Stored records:
*** Begin section ***

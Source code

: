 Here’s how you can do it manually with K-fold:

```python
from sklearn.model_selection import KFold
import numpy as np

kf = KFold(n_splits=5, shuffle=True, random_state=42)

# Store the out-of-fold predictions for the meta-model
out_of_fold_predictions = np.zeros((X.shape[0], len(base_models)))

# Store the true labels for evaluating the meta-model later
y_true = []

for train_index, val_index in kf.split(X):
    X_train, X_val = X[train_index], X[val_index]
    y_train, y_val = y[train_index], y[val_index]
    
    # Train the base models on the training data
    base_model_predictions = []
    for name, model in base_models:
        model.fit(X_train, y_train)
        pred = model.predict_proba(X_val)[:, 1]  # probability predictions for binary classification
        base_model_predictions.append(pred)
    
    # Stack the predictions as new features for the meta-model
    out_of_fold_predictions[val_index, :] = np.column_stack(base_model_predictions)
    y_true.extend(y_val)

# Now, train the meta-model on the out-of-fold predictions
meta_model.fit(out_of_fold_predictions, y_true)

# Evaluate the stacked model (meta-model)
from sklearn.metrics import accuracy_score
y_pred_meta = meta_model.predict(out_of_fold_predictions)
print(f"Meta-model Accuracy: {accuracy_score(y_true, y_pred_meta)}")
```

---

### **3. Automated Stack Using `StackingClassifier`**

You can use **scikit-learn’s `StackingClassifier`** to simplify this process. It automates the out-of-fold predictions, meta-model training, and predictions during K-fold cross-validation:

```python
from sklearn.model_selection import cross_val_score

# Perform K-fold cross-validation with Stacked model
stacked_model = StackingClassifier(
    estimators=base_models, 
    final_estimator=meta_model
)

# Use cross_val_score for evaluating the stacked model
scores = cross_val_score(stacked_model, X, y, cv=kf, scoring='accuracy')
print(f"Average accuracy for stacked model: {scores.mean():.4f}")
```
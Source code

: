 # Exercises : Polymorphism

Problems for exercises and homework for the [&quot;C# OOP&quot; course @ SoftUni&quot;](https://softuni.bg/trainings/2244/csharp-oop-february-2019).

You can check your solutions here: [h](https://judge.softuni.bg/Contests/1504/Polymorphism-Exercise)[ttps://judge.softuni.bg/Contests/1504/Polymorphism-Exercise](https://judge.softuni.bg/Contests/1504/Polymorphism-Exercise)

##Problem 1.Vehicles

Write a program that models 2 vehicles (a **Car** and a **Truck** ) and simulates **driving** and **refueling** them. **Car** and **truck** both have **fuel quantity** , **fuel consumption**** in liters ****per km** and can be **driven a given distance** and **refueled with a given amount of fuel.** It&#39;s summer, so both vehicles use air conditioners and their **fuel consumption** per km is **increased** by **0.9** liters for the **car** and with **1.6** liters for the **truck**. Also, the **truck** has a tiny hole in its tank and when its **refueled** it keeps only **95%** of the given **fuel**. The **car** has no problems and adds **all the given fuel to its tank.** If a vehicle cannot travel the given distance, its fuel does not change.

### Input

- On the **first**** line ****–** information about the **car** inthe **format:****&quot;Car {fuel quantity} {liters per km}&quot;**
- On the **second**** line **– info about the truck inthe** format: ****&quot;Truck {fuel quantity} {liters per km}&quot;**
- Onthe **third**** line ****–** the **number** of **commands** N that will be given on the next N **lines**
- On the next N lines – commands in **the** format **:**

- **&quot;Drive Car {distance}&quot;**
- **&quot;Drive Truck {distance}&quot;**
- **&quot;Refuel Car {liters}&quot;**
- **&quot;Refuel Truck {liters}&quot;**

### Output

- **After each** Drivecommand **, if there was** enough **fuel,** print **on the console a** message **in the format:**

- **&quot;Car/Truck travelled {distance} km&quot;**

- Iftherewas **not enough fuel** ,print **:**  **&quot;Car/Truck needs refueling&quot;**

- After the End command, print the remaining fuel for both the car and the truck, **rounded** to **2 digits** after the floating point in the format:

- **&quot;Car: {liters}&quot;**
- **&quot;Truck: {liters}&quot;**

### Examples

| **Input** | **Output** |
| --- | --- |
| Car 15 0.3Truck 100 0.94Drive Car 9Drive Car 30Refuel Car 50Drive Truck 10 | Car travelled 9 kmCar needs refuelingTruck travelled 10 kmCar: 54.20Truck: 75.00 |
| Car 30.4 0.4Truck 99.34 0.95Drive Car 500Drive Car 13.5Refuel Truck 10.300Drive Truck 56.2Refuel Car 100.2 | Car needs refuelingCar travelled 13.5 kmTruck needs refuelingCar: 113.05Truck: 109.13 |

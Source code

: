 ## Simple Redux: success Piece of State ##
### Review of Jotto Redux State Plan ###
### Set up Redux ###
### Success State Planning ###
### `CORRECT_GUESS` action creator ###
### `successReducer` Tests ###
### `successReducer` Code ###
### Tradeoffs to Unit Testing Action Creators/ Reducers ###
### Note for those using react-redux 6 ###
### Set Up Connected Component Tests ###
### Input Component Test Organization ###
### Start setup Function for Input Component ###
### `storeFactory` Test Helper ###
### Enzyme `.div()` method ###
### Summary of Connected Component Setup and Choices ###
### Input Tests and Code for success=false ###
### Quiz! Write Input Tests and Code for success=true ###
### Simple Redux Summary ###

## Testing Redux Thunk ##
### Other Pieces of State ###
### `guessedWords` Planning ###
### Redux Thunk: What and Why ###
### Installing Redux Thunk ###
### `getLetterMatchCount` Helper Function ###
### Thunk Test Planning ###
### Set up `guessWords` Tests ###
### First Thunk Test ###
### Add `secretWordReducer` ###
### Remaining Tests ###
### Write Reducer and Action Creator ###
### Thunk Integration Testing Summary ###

*** End section ***

> _WORK TO COMPLETE_: A word-for-word repeat of the full data is needed.

> _EXERCISE SOLUTION_:
Source code

: Here’s how you can do it manually with K-fold:

```python
from sklearn.model_selection import KFold
import numpy as np

kf = KFold(n_splits=5, shuffle=True, random_state=42)

# Store the out-of-fold predictions for the meta-model
out_of_fold_predictions = np.zeros((X.shape[0], len(base_models)))

# Store the true labels for evaluating the meta-model later
y_true = []

for train_index, val_index in kf.split(X):
    X_train, X_val = X[train_index], X[val_index]
    y_train, y_val = y[train_index], y[val_index]
    
    # Train the base models on the training data
    base_model_predictions = []
    for name, model in base_models:
        model.fit(X_train, y_train)
        pred = model.predict_proba(X_val)[:, 1]  # probability predictions for binary classification
        base_model_predictions.append(pred)
    
    # Stack the predictions as new features for the meta-model
    out_of_fold_predictions[val_index, :] = np.column_stack(base_model_predictions)
    y_true.extend(y_val)

# Now, train the meta-model on the out-of-fold predictions
meta_model.fit(out_of_fold_predictions, y_true)

# Evaluate the stacked model (meta-model)
from sklearn.metrics import accuracy_score
y_pred_meta = meta_model.predict(out_of_fold_predictions)
print(f"Meta-model Accuracy: {accuracy_score(y_true, y_pred_meta)}")
```

---

### **3. Automated Stack Using `StackingClassifier`**

You can use **scikit-learn’s `StackingClassifier`** to simplify this process. It automates the out-of-fold predictions, meta-model training, and predictions during K-fold cross-validation:

```python
from sklearn.model_selection import cross_val_score

# Perform K-fold cross-validation with Stacked model
stacked_model = StackingClassifier(
    estimators=base_models, 
    final_estimator=meta_model
)

# Use cross_val_score for evaluating the stacked model
scores = cross_val_score(stacked_model, X, y, cv=kf, scoring='accuracy')
print(f"Average accuracy for stacked model: {scores.mean():.4f}")
```
Source code

: # Exercises : Polymorphism

Problems for exercises and homework for the [&quot;C# OOP&quot; course @ SoftUni&quot;](https://softuni.bg/trainings/2244/csharp-oop-february-2019).

You can check your solutions here: [h](https://judge.softuni.bg/Contests/1504/Polymorphism-Exercise)[ttps://judge.softuni.bg/Contests/1504/Polymorphism-Exercise](https://judge.softuni.bg/Contests/1504/Polymorphism-Exercise)

##Problem 1.Vehicles

Write a program that models 2 vehicles (a **Car** and a **Truck** ) and simulates **driving** and **refueling** them. **Car** and **truck** both have **fuel quantity** , **fuel consumption**** in liters ****per km** and can be **driven a given distance** and **refueled with a given amount of fuel.** It&#39;s summer, so both vehicles use air conditioners and their **fuel consumption** per km is **increased** by **0.9** liters for the **car** and with **1.6** liters for the **truck**. Also, the **truck** has a tiny hole in its tank and when its **refueled** it keeps only **95%** of the given **fuel**. The **car** has no problems and adds **all the given fuel to its tank.** If a vehicle cannot travel the given distance, its fuel does not change.

### Input

- On the **first**** line ****–** information about the **car** inthe **format:****&quot;Car {fuel quantity} {liters per km}&quot;**
- On the **second**** line **– info about the truck inthe** format: ****&quot;Truck {fuel quantity} {liters per km}&quot;**
- Onthe **third**** line ****–** the **number** of **commands** N that will be given on the next N **lines**
- On the next N lines – commands in **the** format **:**

- **&quot;Drive Car {distance}&quot;**
- **&quot;Drive Truck {distance}&quot;**
- **&quot;Refuel Car {liters}&quot;**
- **&quot;Refuel Truck {liters}&quot;**

### Output

- **After each** Drivecommand **, if there was** enough **fuel,** print **on the console a** message **in the format:**

- **&quot;Car/Truck travelled {distance} km&quot;**

- Iftherewas **not enough fuel** ,print **:**  **&quot;Car/Truck needs refueling&quot;**

- After the End command, print the remaining fuel for both the car and the truck, **rounded** to **2 digits** after the floating point in the format:

- **&quot;Car: {liters}&quot;**
- **&quot;Truck: {liters}&quot;**

### Examples

| **Input** | **Output** |
| --- | --- |
| Car 15 0.3Truck 100 0.94Drive Car 9Drive Car 30Refuel Car 50Drive Truck 10 | Car travelled 9 kmCar needs refuelingTruck travelled 10 kmCar: 54.20Truck: 75.00 |
| Car 30.4 0.4Truck 99.34 0.95Drive Car 500Drive Car 13.5Refuel Truck 10.300Drive Truck 56.2Refuel Car 100.2 | Car needs refuelingCar travelled 13.5 kmTruck needs refuelingCar: 113.05Truck: 109.13 |

Source code

: ## Simple Redux: success Piece of State ##
### Review of Jotto Redux State Plan ###
### Set up Redux ###
### Success State Planning ###
### `CORRECT_GUESS` action creator ###
### `successReducer` Tests ###
### `successReducer` Code ###
### Tradeoffs to Unit Testing Action Creators/ Reducers ###
### Note for those using react-redux 6 ###
### Set Up Connected Component Tests ###
### Input Component Test Organization ###
### Start setup Function for Input Component ###
### `storeFactory` Test Helper ###
### Enzyme `.div()` method ###
### Summary of Connected Component Setup and Choices ###
### Input Tests and Code for success=false ###
### Quiz! Write Input Tests and Code for success=true ###
### Simple Redux Summary ###

## Testing Redux Thunk ##
### Other Pieces of State ###
### `guessedWords` Planning ###
### Redux Thunk: What and Why ###
### Installing Redux Thunk ###
### `getLetterMatchCount` Helper Function ###
### Thunk Test Planning ###
### Set up `guessWords` Tests ###
### First Thunk Test ###
### Add `secretWordReducer` ###
### Remaining Tests ###
### Write Reducer and Action Creator ###
### Thunk Integration Testing Summary ###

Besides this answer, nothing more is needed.